Write the data below out in full, exactly as it stands.

BEGIN

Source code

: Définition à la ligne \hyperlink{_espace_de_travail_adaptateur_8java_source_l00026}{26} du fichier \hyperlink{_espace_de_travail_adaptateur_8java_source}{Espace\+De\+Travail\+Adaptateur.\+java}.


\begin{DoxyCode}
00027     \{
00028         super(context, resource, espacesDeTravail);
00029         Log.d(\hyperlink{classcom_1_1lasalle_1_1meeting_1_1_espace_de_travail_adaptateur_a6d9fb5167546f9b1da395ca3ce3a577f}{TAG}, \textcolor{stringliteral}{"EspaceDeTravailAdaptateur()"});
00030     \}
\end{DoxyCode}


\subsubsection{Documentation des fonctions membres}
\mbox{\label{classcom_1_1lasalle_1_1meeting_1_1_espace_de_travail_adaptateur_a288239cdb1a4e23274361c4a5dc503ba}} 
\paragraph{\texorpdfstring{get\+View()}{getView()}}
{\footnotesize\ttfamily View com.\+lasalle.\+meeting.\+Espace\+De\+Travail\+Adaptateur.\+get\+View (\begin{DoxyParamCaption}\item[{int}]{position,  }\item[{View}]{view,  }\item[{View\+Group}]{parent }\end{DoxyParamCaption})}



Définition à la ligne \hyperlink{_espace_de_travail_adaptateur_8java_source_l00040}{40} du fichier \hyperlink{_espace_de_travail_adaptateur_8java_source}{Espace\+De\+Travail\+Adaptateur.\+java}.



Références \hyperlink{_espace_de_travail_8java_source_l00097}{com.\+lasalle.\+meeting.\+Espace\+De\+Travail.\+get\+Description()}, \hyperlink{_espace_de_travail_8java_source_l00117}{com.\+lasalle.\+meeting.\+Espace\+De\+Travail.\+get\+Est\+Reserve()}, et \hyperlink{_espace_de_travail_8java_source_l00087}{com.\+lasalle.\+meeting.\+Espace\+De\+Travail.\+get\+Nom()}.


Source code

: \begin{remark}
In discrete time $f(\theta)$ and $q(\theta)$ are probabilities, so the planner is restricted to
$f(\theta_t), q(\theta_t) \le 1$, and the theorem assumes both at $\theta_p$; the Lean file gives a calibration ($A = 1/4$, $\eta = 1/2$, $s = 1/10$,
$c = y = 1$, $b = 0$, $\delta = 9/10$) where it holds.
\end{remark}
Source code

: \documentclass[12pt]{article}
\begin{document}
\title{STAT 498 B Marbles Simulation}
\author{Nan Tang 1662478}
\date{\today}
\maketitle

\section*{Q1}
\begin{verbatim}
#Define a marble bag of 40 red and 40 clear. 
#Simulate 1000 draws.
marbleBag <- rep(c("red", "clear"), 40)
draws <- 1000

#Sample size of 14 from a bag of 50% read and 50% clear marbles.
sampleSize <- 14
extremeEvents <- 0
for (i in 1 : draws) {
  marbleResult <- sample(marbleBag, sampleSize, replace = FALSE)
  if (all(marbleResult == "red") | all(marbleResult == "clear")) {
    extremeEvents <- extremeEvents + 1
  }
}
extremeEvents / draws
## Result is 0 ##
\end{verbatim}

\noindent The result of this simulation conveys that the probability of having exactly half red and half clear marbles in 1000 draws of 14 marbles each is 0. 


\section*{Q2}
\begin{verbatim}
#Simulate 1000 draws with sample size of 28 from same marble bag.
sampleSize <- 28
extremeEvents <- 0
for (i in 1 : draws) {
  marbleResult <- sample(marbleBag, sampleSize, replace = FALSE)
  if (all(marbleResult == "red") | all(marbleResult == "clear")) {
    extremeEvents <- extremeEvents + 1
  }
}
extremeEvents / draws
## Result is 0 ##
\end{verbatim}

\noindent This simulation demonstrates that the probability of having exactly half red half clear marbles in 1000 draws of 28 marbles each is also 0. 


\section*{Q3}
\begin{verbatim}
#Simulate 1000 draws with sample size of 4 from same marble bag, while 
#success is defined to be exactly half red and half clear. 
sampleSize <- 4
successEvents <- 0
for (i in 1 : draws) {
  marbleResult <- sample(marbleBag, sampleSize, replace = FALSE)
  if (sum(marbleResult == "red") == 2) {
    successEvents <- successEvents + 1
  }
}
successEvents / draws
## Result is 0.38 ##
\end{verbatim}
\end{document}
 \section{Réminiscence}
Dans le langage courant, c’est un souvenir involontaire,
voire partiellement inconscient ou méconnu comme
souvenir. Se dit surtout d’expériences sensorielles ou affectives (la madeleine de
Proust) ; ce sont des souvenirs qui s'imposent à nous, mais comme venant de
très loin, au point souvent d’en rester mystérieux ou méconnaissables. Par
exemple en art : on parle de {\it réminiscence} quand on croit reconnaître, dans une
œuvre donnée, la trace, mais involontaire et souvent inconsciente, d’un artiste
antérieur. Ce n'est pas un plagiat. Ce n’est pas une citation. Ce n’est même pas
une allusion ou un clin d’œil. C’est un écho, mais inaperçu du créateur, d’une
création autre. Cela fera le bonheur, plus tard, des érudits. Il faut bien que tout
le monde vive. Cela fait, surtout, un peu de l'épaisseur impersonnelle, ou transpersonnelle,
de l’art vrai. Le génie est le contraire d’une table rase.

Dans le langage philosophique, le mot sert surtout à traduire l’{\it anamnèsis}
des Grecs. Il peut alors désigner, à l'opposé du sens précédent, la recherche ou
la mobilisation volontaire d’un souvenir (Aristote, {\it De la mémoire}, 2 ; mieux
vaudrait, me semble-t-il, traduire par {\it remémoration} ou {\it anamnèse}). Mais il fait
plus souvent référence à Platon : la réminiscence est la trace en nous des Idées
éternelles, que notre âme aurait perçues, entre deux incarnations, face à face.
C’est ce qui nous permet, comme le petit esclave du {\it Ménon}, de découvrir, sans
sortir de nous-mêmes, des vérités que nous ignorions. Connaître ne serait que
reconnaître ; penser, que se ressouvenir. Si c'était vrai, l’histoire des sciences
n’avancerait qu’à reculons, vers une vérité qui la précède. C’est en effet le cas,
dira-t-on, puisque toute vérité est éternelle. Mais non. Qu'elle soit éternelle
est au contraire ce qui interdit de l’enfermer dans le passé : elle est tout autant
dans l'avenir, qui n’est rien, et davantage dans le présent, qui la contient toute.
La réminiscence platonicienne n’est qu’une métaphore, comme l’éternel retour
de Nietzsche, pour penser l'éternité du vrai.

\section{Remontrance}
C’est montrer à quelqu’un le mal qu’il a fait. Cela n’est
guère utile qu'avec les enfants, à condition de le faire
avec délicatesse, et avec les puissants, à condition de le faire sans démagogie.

END

## Solution below
Source code

: Définition à la ligne \hyperlink{_espace_de_travail_adaptateur_8java_source_l00026}{26} du fichier \hyperlink{_espace_de_travail_adaptateur_8java_source}{Espace\+De\+Travail\+Adaptateur.\+java}.


\begin{DoxyCode}
00027     \{
00028         super(context, resource, espacesDeTravail);
00029         Log.d(\hyperlink{classcom_1_1lasalle_1_1meeting_1_1_espace_de_travail_adaptateur_a6d9fb5167546f9b1da395ca3ce3a577f}{TAG}, \textcolor{stringliteral}{"EspaceDeTravailAdaptateur()"});
00030     \}
\end{DoxyCode}


\subsubsection{Documentation des fonctions membres}
\mbox{\label{classcom_1_1lasalle_1_1meeting_1_1_espace_de_travail_adaptateur_a288239cdb1a4e23274361c4a5dc503ba}} 
\paragraph{\texorpdfstring{get\+View()}{getView()}}
{\footnotesize\ttfamily View com.\+lasalle.\+meeting.\+Espace\+De\+Travail\+Adaptateur.\+get\+View (\begin{DoxyParamCaption}\item[{int}]{position,  }\item[{View}]{view,  }\item[{View\+Group}]{parent }\end{DoxyParamCaption})}



Définition à la ligne \hyperlink{_espace_de_travail_adaptateur_8java_source_l00040}{40} du fichier \hyperlink{_espace_de_travail_adaptateur_8java_source}{Espace\+De\+Travail\+Adaptateur.\+java}.



Références \hyperlink{_espace_de_travail_8java_source_l00097}{com.\+lasalle.\+meeting.\+Espace\+De\+Travail.\+get\+Description()}, \hyperlink{_espace_de_travail_8java_source_l00117}{com.\+lasalle.\+meeting.\+Espace\+De\+Travail.\+get\+Est\+Reserve()}, et \hyperlink{_espace_de_travail_8java_source_l00087}{com.\+lasalle.\+meeting.\+Espace\+De\+Travail.\+get\+Nom()}.


Source code

: \begin{remark}
In discrete time $f(\theta)$ and $q(\theta)$ are probabilities, so the planner is restricted to
$f(\theta_t), q(\theta_t) \le 1$, and the theorem assumes both at $\theta_p$; the Lean file gives a calibration ($A = 1/4$, $\eta = 1/2$, $s = 1/10$,
$c = y = 1$, $b = 0$, $\delta = 9/10$) where it holds.
\end{remark}
Source code

: \documentclass[12pt]{article}
\begin{document}
\title{STAT 498 B Marbles Simulation}
\author{Nan Tang 1662478}
\date{\today}
\maketitle

\section*{Q1}
\begin{verbatim}
#Define a marble bag of 40 red and 40 clear. 
#Simulate 1000 draws.
marbleBag <- rep(c("red", "clear"), 40)
draws <- 1000

#Sample size of 14 from a bag of 50% read and 50% clear marbles.
sampleSize <- 14
extremeEvents <- 0
for (i in 1 : draws) {
  marbleResult <- sample(marbleBag, sampleSize, replace = FALSE)
  if (all(marbleResult == "red") | all(marbleResult == "clear")) {
    extremeEvents <- extremeEvents + 1
  }
}
extremeEvents / draws
## Result is 0 ##
\end{verbatim}

\noindent The result of this simulation conveys that the probability of having exactly half red and half clear marbles in 1000 draws of 14 marbles each is 0. 


\section*{Q2}
\begin{verbatim}
#Simulate 1000 draws with sample size of 28 from same marble bag.
sampleSize <- 28
extremeEvents <- 0
for (i in 1 : draws) {
  marbleResult <- sample(marbleBag, sampleSize, replace = FALSE)
  if (all(marbleResult == "red") | all(marbleResult == "clear")) {
    extremeEvents <- extremeEvents + 1
  }
}
extremeEvents / draws
## Result is 0 ##
\end{verbatim}

\noindent This simulation demonstrates that the probability of having exactly half red half clear marbles in 1000 draws of 28 marbles each is also 0. 


\section*{Q3}
\begin{verbatim}
#Simulate 1000 draws with sample size of 4 from same marble bag, while 
#success is defined to be exactly half red and half clear. 
sampleSize <- 4
successEvents <- 0
for (i in 1 : draws) {
  marbleResult <- sample(marbleBag, sampleSize, replace = FALSE)
  if (sum(marbleResult == "red") == 2) {
    successEvents <- successEvents + 1
  }
}
successEvents / draws
## Result is 0.38 ##
\end{verbatim}
\end{document}
 \section{Réminiscence}
Dans le langage courant, c’est un souvenir involontaire,
voire partiellement inconscient ou méconnu comme
souvenir. Se dit surtout d’expériences sensorielles ou affectives (la madeleine de
Proust) ; ce sont des souvenirs qui s'imposent à nous, mais comme venant de
très loin, au point souvent d’en rester mystérieux ou méconnaissables. Par
exemple en art : on parle de {\it réminiscence} quand on croit reconnaître, dans une
œuvre donnée, la trace, mais involontaire et souvent inconsciente, d’un artiste
antérieur. Ce n'est pas un plagiat. Ce n’est pas une citation. Ce n’est même pas
une allusion ou un clin d’œil. C’est un écho, mais inaperçu du créateur, d’une
création autre. Cela fera le bonheur, plus tard, des érudits. Il faut bien que tout
le monde vive. Cela fait, surtout, un peu de l'épaisseur impersonnelle, ou transpersonnelle,
de l’art vrai. Le génie est le contraire d’une table rase.

Dans le langage philosophique, le mot sert surtout à traduire l’{\it anamnèsis}
des Grecs. Il peut alors désigner, à l'opposé du sens précédent, la recherche ou
la mobilisation volontaire d’un souvenir (Aristote, {\it De la mémoire}, 2 ; mieux
vaudrait, me semble-t-il, traduire par {\it remémoration} ou {\it anamnèse}). Mais il fait
plus souvent référence à Platon : la réminiscence est la trace en nous des Idées
éternelles, que notre âme aurait perçues, entre deux incarnations, face à face.
C’est ce qui nous permet, comme le petit esclave du {\it Ménon}, de découvrir, sans
sortir de nous-mêmes, des vérités que nous ignorions. Connaître ne serait que
reconnaître ; penser, que se ressouvenir. Si c'était vrai, l’histoire des sciences
n’avancerait qu’à reculons, vers une vérité qui la précède. C’est en effet le cas,
dira-t-on, puisque toute vérité est éternelle. Mais non. Qu'elle soit éternelle
est au contraire ce qui interdit de l’enfermer dans le passé : elle est tout autant
dans l'avenir, qui n’est rien, et davantage dans le présent, qui la contient toute.
La réminiscence platonicienne n’est qu’une métaphore, comme l’éternel retour
de Nietzsche, pour penser l'éternité du vrai.

\section{Remontrance}
C’est montrer à quelqu’un le mal qu’il a fait. Cela n’est
guère utile qu'avec les enfants, à condition de le faire
avec délicatesse, et avec les puissants, à condition de le faire sans démagogie.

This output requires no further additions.